Apesar de conhecidos alternativamente como tijolos de solo-cimento, existem também tijolos ecológicos feitos com a mesma máquina de prensa, mas que utilizam outros materiais reciclados, como resíduos da construção civil, de marmorarias, e até mesmo de conchas e moluscos, excedentes da mariscagem. “Estas variações já foram testadas e validadas em laboratórios, e preservam as características de alta resistência, além de serem completamente sustentáveis, reutilizando resíduos que seriam descartados”, assegura a profissional.

Além da fabricação, há também redução de desperdício em obra, exigindo menor quantidade de argamassa de assentamento, e menos cimento, pois dispensa reboco, podendo ficar aparente. Quebras desnecessárias para passagem de tubulação e fôrmas de madeira para pilares e vigas também são dispensadas, já que as estruturas passam por dentro dos furos da própria alvenaria, que é modular, ou seja, instalada por encaixe.

Opção pode deixar o preço final da obra até 20% mais barato

À frente de uma olaria especializada na produção destes tijolos, a engenheira civil Emmanuelle Mesquita conta que a Eco Tijolo produz sob demanda, o que ajuda a controlar melhor a qualidade do produto final, e evita desperdício de materiais. Na empresa, que funciona em João Pessoa, no bairro do Roger, o milheiro, ou seja, mil unidades do tijolo, tem o preço de R$ 1.500. “É feito um pedido antecipado, e nós adquirimos com uma jazida a quantidade exata de barro correspondente à demanda da construção, para evitar variações na tonalidade dos tijolos”.

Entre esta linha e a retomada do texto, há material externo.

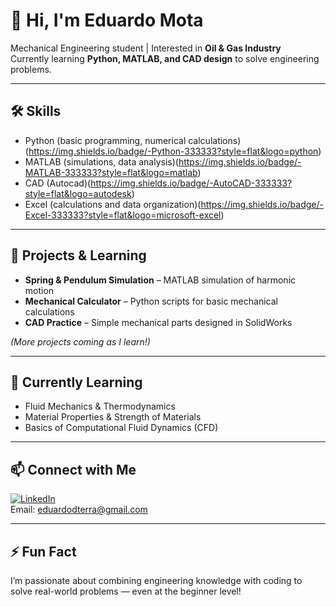 # 👋 Hi, I'm Eduardo Mota

Mechanical Engineering student | Interested in **Oil & Gas Industry**  
Currently learning **Python, MATLAB, and CAD design** to solve engineering problems.

---

## 🛠️ Skills

- Python (basic programming, numerical calculations)(https://img.shields.io/badge/-Python-333333?style=flat&logo=python)
- MATLAB (simulations, data analysis)(https://img.shields.io/badge/-MATLAB-333333?style=flat&logo=matlab)
- CAD (Autocad)(https://img.shields.io/badge/-AutoCAD-333333?style=flat&logo=autodesk)
- Excel (calculations and data organization)(https://img.shields.io/badge/-Excel-333333?style=flat&logo=microsoft-excel)

---

## 🚀 Projects & Learning

- **Spring & Pendulum Simulation** – MATLAB simulation of harmonic motion  
- **Mechanical Calculator** – Python scripts for basic mechanical calculations  
- **CAD Practice** – Simple mechanical parts designed in SolidWorks  

*(More projects coming as I learn!)*

---

## 🌱 Currently Learning

- Fluid Mechanics & Thermodynamics  
- Material Properties & Strength of Materials  
- Basics of Computational Fluid Dynamics (CFD)

---

## 📫 Connect with Me

[![LinkedIn](https://img.shields.io/badge/-LinkedIn-0077B5?style=flat&logo=linkedin)](https://www.linkedin.com/in/eduardomota-eng/)  
Email: eduardodterra@gmail.com

---

## ⚡ Fun Fact
I’m passionate about combining engineering knowledge with coding to solve real-world problems — even at the beginner level!

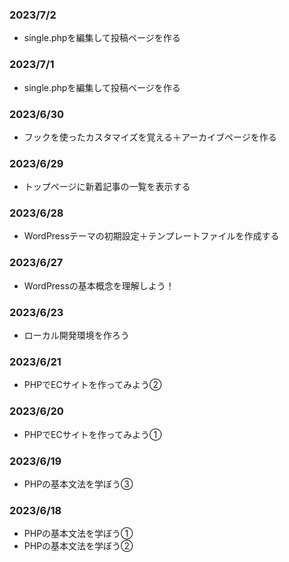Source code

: ### 2023/7/2
-  single.phpを編集して投稿ページを作る  

### 2023/7/1
-  single.phpを編集して投稿ページを作る  

### 2023/6/30
-  フックを使ったカスタマイズを覚える＋アーカイブページを作る  

### 2023/6/29
-  トップページに新着記事の一覧を表示する  

### 2023/6/28
-  WordPressテーマの初期設定＋テンプレートファイルを作成する  

### 2023/6/27
-  WordPressの基本概念を理解しよう！  

### 2023/6/23
-  ローカル開発環境を作ろう  

### 2023/6/21
-  PHPでECサイトを作ってみよう②  

### 2023/6/20
-  PHPでECサイトを作ってみよう①  

### 2023/6/19
-  PHPの基本文法を学ぼう③  

### 2023/6/18
-  PHPの基本文法を学ぼう①  
-  PHPの基本文法を学ぼう②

Mil unidades custam, em média, R$ 1.600 no estado | Foto: Emmanuelle Mesquita/Arquivo pessoal

Após participar de uma construção que utilizava o material, Emmanuelle resolveu aprofundar-se na área, investindo em estudos e formação específica e, por fim, no maquinário que possibilitou a atividade da olaria. Com um processo de cura que dura sete dias, o produto da Eco Tijolo pode ser encomendado também por quem quer realizar obras menores. “Além do milheiro, vendemos também a unidade, fazemos o tijolo inteiro, meio tijolo e canaleta”, explica a proprietária.

O milheiro do tijolo ecológico, na Paraíba e em Pernambuco, custa em média R$ 1.600. “Este valor pode assustar inicialmente quem não conhece os benefícios da metodologia construtiva, e todo o potencial de economia, qualidade e beleza que ela proporcionará nas demais etapas da construção”. De acordo com a arquiteta, apesar do valor bem mais caro que a alvenaria convencional, a grande economia vem nas demais etapas da construção.

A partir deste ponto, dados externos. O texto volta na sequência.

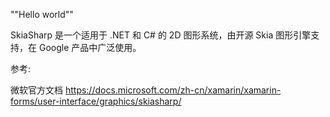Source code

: ﻿""Hello world""

SkiaSharp 是一个适用于 .NET 和 C# 的 2D 图形系统，由开源 Skia 图形引擎支持，在 Google 产品中广泛使用。





参考:

微软官方文档 https://docs.microsoft.com/zh-cn/xamarin/xamarin-forms/user-interface/graphics/skiasharp/

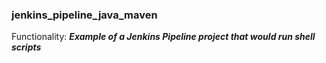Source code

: 
### jenkins_pipeline_java_maven 

Functionality: **_Example of a Jenkins Pipeline project that would run shell scripts_**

Ele dispensa quebra-quebra e, com isso, reduz a quantidade de entulhos em obra, tornando, segundo a especialista, desnecessária a contratação de carro de “papa-metralha”. Com a construção modular, também é reduzida a quantidade de argamassa para assentamento. “Apenas um fio de argamassa colante é o suficiente. O tijolo ecológico reduz, ou até mesmo dispensa, o uso de madeirite para fôrmas de estruturas, dispensa emboço, reboco, emassamento e pintura”, acrescenta.

O acabamento do tijolo é apenas rejunte e aplicação de resina impermeabilizante. De acordo com a arquiteta, a durabilidade é maior do que a de uma pintura. “Ou seja, menos manutenção e mais economia. Ao longo da minha experiência com o material, observo uma economia de 10% a 20% no valor total da obra com tijolo ecológico, quando comparada a uma convencional”, observa.

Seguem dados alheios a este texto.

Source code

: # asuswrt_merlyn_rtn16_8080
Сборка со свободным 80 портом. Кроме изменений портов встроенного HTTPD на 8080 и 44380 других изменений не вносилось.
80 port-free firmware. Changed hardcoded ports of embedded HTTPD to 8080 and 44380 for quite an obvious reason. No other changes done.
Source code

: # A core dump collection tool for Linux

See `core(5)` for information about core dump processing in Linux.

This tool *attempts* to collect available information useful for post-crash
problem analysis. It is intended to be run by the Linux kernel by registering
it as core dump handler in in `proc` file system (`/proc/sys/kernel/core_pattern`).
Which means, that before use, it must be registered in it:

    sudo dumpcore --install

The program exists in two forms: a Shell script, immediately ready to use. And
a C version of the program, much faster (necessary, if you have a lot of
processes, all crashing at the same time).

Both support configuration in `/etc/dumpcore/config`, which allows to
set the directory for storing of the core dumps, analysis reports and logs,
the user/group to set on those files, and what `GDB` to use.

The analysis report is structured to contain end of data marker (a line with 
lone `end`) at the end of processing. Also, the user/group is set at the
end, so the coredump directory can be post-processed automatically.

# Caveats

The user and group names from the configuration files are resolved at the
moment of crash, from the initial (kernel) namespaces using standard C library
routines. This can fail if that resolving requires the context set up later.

Comparativamente, Raissa estima que, apenas considerando a etapa de alvenarias, a economia seja de 35%. Ela explica que o público que procura construir com esses insumos e métodos é formado por pessoas que têm um olhar para a sustentabilidade. “Estão abertas à inovação, gostam de pesquisar e preferem construir de forma diferente da convencional, que pode ser custosa e gerar desperdício e maior impacto ao meio ambiente”.

Em expansão: nicho registrou crescimento de 40% em 2023

Além daqueles que buscam economia e maior praticidade na hora de construir, a arquiteta destaca que, algumas pessoas escolhem o material por gostarem da estética do tijolo ecológico. “Os clientes que optam pelo tijolo ecológico costumam ficar satisfeitos com o resultado. Até porque ainda tem um benefício a mais, que é o aumento do conforto térmico e acústico”, observa.

Morador e proprietário de uma casa que teve em sua construção o uso deste tijolo, o administrador de empresas José Carlos de Oliveira relata que, ao pensarem na obra, inicialmente, ele e sua esposa, Maruza, não planejavam seguir esse caminho. “Tínhamos inclusive, um projeto para construção com utilização de tijolos cerâmicos. Conhecemos esse material e os métodos de construção sustentáveis quando visitamos um colega de trabalho no município de Chã Grande, e ficamos encantados com a estética e o projeto da casa”. 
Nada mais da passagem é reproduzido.